Mr. Brown was my very first employer. When I was in the tenth grade, I got a job - with the help of the music director at our church - at Barry's Grocery. I wasn't quite sixteen, but Mr. Veatch told me it'd be okay, so I started working. At first, I was a bag boy and stocker. I did mostly grunt work, and I was happy to do it. I was making my own money that I could use toward buying a car, buying cheeseburgers at The Bobcat Drive-In, and all kinds of cool things.
Barry's Grocery was a great way to be introduced to the world of work. Previously, my only interactions with people had been through family, school, and church. Work was something altogether different. Though I was the new kid, and quite naive, I was treated kindly and with respect by all the people I worked with at Barry's. I have nothing but great memories of that experience. I worked at Barry's Grocery in the afternoons and on Saturdays (and full time during summer) all through high school.
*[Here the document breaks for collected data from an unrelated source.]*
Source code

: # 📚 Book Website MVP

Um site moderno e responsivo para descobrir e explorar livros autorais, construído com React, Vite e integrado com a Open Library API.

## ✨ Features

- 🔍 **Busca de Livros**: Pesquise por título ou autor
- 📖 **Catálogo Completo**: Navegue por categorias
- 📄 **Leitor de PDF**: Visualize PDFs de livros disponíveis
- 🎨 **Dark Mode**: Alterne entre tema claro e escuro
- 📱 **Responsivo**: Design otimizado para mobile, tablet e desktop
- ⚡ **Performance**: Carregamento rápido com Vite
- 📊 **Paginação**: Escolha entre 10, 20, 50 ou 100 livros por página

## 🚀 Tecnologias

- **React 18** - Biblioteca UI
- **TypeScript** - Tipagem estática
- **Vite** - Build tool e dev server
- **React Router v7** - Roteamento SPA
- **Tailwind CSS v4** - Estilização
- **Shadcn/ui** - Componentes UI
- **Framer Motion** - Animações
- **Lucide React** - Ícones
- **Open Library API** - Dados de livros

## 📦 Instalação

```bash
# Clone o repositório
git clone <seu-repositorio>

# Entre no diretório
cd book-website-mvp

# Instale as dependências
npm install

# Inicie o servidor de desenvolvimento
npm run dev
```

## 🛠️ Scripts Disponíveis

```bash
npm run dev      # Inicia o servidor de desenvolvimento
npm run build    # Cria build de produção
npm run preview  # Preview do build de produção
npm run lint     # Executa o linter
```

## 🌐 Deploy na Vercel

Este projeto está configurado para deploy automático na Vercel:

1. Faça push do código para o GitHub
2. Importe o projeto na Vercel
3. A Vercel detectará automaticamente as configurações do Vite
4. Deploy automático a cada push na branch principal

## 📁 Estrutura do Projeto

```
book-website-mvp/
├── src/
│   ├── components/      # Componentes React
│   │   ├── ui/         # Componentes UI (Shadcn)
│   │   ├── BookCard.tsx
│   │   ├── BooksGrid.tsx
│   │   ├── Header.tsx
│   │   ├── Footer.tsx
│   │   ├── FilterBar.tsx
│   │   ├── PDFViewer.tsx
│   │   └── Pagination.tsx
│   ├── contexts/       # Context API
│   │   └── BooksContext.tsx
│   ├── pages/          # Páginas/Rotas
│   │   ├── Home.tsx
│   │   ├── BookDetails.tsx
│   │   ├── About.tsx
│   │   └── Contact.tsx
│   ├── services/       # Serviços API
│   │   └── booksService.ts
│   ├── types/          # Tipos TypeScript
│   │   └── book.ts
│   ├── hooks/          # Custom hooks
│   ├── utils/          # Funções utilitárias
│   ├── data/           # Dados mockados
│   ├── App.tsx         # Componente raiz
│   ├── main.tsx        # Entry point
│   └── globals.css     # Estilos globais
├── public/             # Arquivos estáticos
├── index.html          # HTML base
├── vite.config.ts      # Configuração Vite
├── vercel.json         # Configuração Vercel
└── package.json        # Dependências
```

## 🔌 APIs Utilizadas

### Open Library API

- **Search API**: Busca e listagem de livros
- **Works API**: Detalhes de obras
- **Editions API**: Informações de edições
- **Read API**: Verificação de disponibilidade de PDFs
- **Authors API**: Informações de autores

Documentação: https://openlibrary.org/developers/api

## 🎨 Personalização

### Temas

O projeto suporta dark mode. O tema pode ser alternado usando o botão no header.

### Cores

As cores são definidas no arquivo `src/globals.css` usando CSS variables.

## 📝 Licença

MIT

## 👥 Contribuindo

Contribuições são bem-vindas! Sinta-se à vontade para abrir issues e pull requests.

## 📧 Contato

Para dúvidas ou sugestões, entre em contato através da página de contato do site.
Over the years that I was there, I graduated from bag boy, and eventually got to cashier some, and was delivery boy in the Barry's Grocery red pickup truck. Delivering groceries to various homes in Hope, Arkansas, was a treat and an education. I learned about our town and its neighborhoods and its shortcuts and its tree-lined streets and those streets' potholes. I learned about the people who have their groceries delivered. And at that time, in Hope, they seemed to fall into two categories: the very well-to-do and the very poor. The well-to-do would phone in an order to be delivered, a breathy voice distractedly dictating a particular size and brand of cream cheese that was required for a cheese ball recipe. Such customers could not possibly be expected to drive the Lincoln into town and fill their own grocery lists. The other delivery customers, the poor ones, would come to Barry's Grocery and do their own grocery shopping, usually with an entourage of assorted children and grandchildren. At the end of the shopping process they would be rung up, and when it came time to pay they would use their government issued food stamps, or if it was toward the end of the month, they might put their grocery bill on a house charge until they would get enough money to come back to Barry's and pay. They would ask that their groceries be delivered, as they had no vehicle of their own. When the weather was nice, they'd walk back home and wait for the delivery. In bad weather, they'd somehow find money for a cab. Once in a while, they'd ride along in the delivery truck. Deliveries to these two different types of homes was a rich study in contrasts.
But I digress. Mr. Barry Brown died this week. It is my understanding that his sons are continuing to operate Barry's Grocery in Hope, Arkansas. I feel quite confident that Mike and Duane will honor their dad by continuing to offer something special to their customers. Mr. Brown created a culture of kindness and respect at Barry's. I will always remember him fondly.